In the DeLLphi-301 trial, CRS occurred in 51% of patients in the 10-mg cohort
and 61% of those in the 100-mg cohort. These were grade 1 or 2 in most cases. Three percent of patients had to stop therapy because of treatment-related toxicities. One patient in the 10-mg cohort passed away due to respiratory failure related to
treatment.

In the DeLLphi-301 trial, ICANS and related neurologic symptoms were observable in 11 patients (8%) in the 10-mg cohort and in 24 patients (28%) in the 100-mg cohort. In the 10-mg cohort, all incidents were grade 1 or 2. In the 100-mg cohort, 4 patients (5%) experienced grade 3 ICANS.

Patients benefit from having support from family and friends, especially early on in therapy. “It's important for caregivers to stay vigilant and call if their loved one is getting fevers, feeling lightheaded or is overly sleepy,” says Dr. Pennell.

Referring patients for BiTE therapy

“If you're suspicious that a patient may need to change therapy, seek a referral for BiTE therapy immediately. SCLC is extremely aggressive, and patients can go from feeling well to very sick in a short period of time.

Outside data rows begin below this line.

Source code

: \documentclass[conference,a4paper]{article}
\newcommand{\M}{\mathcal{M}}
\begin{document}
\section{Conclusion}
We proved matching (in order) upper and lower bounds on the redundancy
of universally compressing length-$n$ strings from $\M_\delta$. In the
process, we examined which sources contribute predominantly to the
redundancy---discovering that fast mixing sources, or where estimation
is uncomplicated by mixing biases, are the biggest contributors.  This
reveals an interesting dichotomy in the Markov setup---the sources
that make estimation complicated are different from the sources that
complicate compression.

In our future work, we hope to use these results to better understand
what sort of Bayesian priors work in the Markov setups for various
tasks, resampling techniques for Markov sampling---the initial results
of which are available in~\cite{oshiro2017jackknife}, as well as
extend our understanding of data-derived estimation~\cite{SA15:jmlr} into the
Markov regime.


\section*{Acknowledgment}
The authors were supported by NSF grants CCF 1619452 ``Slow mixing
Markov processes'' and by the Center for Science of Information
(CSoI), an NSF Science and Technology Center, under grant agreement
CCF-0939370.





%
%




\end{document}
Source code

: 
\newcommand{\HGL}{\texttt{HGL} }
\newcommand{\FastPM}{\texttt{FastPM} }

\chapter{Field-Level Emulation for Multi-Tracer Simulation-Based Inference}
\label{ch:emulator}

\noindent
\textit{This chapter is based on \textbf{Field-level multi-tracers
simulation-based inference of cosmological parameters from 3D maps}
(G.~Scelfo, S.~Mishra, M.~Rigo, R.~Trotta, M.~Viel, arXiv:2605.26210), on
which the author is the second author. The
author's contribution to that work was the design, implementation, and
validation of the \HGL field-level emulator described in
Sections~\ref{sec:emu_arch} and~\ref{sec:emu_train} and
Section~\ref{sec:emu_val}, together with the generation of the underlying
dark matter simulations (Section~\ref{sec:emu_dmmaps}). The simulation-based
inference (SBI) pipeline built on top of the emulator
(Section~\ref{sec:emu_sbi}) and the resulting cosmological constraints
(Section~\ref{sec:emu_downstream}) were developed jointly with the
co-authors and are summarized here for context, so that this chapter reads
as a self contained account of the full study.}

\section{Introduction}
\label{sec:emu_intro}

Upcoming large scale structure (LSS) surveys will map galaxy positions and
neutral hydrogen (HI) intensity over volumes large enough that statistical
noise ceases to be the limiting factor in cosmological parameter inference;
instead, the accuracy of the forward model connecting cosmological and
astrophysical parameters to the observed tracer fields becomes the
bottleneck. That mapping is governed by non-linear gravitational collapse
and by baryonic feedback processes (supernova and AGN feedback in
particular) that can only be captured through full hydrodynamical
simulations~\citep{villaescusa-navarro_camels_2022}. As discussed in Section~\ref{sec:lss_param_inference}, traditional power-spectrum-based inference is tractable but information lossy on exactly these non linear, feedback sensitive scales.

The best time to consider second-line therapy is when scans have shown the cancer is no longer responding but before the patient has developed significant symptoms. That allows a bit of time to arrange the consultation and treatment. At Cleveland Clinic Cancer Institute, there is generally a one- to two-week waiting period for coordinating the initial inpatient stays.

Coordinating care

Often patients don't want to or aren't able to travel to a city where they can safely access this treatment. If a patient faces a travel barrier for the initial therapy, they may potentially be able to receive care locally if their cancer center is comfortable doing so. In this case, Dr. Pennell recommends that their local oncologist talk with their own hospital pharmacists and hospitalists to determine if they’re comfortable carrying the medication on formulary and if they have experience managing cell therapy side effects like CRS and ICANS.

For now, reaching out and having a pipeline of communication to the lung cancer specialty team at your local tertiary care center can help expedite referrals. To that end, time-to-treatment is an important metric at Cleveland Clinic Cancer Institute. Typically, oncologists at the institute see patients within seven days of referral. However, that's not always possible at other tertiary cancer centers.

What’s next?

As more BiTE therapies become available and oncologists become more acclimated to managing patients in the hospital with these side effects, availability of the therapy will become more widespread.

In addition, the effectiveness of BiTE therapy is encouraging researchers to explore if it would be beneficial for newly diagnosed patients. There are clinical trials using tarlatamab in combination with chemotherapy and targeted treatments for SCLC in the frontline setting.